For an even newer angle, check out the adolescent vampire in Let the Right One In.  Being heme-dependent is secondary to the plot; the story is really about the friendship between two misfit children.  In genre fiction especially, the best stuff is about people, not stereotypes.

Imbue your fiction with freshness.  Read celebrated new books in your category and try to see why they are so different.  Then make sure your writing is the best it can be.  If you have any recommendations for stories that set genre clichés on edge, please share them in the comments.

2 thoughts on “Squeeze that Story: Is It Fresh?

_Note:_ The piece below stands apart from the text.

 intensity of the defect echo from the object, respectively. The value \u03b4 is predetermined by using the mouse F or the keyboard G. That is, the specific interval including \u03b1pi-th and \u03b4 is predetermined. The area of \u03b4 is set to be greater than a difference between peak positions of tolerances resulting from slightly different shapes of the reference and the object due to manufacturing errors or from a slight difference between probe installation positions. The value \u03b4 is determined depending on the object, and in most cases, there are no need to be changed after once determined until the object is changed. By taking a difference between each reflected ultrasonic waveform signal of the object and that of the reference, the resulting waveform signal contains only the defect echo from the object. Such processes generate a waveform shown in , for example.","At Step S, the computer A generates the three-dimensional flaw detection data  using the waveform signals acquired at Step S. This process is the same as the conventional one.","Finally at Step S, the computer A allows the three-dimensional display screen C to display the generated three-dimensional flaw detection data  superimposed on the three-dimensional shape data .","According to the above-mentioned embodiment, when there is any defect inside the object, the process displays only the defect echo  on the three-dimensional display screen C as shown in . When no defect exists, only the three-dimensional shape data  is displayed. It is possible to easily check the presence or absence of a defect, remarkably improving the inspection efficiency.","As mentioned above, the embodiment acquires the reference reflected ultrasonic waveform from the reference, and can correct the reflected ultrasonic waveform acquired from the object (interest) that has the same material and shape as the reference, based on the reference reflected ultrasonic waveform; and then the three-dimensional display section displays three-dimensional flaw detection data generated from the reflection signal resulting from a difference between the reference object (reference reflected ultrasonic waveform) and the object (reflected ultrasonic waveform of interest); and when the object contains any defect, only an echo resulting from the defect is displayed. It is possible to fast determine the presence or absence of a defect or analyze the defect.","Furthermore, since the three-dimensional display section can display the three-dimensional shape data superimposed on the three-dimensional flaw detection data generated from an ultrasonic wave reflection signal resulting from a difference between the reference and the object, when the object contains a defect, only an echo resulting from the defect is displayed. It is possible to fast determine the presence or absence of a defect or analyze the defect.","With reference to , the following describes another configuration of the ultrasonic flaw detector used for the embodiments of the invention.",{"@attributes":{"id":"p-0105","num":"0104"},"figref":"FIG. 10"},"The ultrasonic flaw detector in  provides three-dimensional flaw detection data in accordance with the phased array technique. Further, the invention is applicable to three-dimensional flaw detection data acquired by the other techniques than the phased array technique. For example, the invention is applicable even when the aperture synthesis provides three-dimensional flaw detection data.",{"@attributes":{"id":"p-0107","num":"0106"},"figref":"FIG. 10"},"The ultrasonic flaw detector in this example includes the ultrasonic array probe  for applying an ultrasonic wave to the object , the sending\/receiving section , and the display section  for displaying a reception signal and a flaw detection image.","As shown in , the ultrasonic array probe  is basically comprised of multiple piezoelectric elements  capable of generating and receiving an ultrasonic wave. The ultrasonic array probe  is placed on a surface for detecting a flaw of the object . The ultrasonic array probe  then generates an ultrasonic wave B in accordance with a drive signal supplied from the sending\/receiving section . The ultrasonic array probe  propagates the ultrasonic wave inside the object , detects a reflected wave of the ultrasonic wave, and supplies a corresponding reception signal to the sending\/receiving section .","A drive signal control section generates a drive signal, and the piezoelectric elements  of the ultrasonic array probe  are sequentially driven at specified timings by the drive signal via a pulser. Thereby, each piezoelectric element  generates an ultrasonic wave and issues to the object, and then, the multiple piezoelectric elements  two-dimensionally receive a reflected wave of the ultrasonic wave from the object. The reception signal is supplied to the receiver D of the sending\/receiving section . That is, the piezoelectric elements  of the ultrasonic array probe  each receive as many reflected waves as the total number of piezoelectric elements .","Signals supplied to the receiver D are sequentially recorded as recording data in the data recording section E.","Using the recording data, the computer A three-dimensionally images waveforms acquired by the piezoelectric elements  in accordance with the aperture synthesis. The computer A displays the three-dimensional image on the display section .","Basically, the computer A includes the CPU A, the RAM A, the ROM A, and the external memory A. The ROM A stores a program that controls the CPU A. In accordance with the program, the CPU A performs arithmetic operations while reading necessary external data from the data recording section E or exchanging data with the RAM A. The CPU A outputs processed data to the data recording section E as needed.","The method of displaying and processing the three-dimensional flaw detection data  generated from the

  1. Good points. Makes me think of Watership Down where the story is told from the point of view of the rabbits or The Princess Bride that’s told from the point of view of a literary scholar translating a completely fictional story from a supposedly brilliant author. And I loved Let the Right One In. It was nice to see vampires that still acted human and were conflicted about what they were doing.

    • Thanks! :)

      Even the most trite story can benefit from a little shakeup. It’s really, really hard to think up something that hasn’t been done before. I’ve read stories that started out innovative but degenerated into a messy, predictable cop-out and I know we’ve all seen movies like that.

      I knew you would like *Let the Right One In*. I’m dying to read the book, but the library copy is reserved for a billion years.